A so-called "zombie planet" has been discovered with an orbit so extreme it has "shocked" scientists.
According to Space.com, the planet Fomalhaut B has one of the most extreme orbits ever discovered.
Fomalhaut B is a giant alien world, about three times the mass of Jupiter - and was in fact the first alien planet ever directly photographed in visible light.
It is located about 25 light years away, in the constellation Piscis Austrinus, and is under observation by teams using the Hubble Space Telescope.
The planet's 2,000-year path around its sun is highly elliptical, meaning instead of a smooth even curve around its sun it instead suffers from both extreme heat and extreme cold as it is carried both very far away and relatively close to the star's surface.
Observations said the planet comes within 4.6 billion miles of its sun, and swings out to 27 billion miles from its surface.
Its path may also lead it directly into a wide belt of debris and asteroids, which may lead to catastrophic impacts in the near future.
Above: a schematic of Formalhaut B's orbit
Researchers at the University of California said that they were shocked by the findings. They added that one explanation for the strange orbit could be that it's the result of a violent "encounter" with another planet.
"Hot Jupiters get tossed through scattering events, where one planet goes in and one gets thrown out," said Mark Clampin, of Nasa's Goddard Space Flight Center, in a statement. "This could be the planet that gets thrown out."
It is also theorised that the planet may have once had a 'dwarf planet' neighbour, or large moon, but that the two eventually collided. Other theories suggest it may have rings, and could be set for a major collision with the debris disk around Formalhaut in 2032.
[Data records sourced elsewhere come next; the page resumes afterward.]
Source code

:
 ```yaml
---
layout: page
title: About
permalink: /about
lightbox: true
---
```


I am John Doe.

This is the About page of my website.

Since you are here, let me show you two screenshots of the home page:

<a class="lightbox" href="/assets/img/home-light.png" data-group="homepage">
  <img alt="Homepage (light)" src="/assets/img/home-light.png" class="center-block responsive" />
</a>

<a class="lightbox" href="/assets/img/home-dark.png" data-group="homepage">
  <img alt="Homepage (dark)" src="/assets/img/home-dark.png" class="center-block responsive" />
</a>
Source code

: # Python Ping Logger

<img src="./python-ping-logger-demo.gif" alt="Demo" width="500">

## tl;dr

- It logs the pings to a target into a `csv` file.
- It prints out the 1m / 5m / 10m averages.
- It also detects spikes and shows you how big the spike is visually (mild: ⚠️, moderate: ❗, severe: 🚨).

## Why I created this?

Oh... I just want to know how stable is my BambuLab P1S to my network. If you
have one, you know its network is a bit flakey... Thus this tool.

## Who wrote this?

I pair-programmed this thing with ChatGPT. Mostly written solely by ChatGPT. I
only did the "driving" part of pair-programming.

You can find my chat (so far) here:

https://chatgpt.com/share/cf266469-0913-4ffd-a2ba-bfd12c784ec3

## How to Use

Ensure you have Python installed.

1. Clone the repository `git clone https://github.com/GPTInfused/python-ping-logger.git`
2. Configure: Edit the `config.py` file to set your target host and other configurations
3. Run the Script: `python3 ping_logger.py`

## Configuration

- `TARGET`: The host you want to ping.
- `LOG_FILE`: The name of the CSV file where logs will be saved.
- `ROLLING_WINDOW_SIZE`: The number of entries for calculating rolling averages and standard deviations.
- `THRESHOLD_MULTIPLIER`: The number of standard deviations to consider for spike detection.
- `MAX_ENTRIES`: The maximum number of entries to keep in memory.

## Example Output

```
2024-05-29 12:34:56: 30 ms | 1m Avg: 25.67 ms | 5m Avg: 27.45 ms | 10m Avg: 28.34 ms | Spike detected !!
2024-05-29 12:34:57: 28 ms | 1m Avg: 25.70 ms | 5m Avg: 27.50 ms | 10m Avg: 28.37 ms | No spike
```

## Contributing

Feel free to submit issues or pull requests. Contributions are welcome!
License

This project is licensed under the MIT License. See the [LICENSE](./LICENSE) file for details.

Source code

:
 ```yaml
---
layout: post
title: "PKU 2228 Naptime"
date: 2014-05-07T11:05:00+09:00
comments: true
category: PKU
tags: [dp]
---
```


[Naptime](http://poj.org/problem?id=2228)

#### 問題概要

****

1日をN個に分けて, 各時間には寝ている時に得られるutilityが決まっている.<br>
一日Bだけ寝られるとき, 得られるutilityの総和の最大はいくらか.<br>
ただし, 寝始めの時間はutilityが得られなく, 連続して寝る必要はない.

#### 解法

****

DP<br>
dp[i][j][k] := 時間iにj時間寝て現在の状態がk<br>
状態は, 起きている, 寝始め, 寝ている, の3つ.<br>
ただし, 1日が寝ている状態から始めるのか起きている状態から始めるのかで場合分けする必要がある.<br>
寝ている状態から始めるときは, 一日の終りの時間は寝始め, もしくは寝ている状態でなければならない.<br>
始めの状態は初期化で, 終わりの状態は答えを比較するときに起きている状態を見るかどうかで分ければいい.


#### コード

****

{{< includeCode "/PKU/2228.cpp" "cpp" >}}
The researchers said they would continue to study the planet.
Unfortuantely, the reason it's called a zombie planet is slightly less exciting than the name suggests. It's simply a reference to the fact that after its discovery in 2008 it was instead thought to be a dust cloud, until it was resurrected in 2012 after new observations.
Correction: an earlier version of this story misspelled the star Fomalhaut's name. We apologise for the error.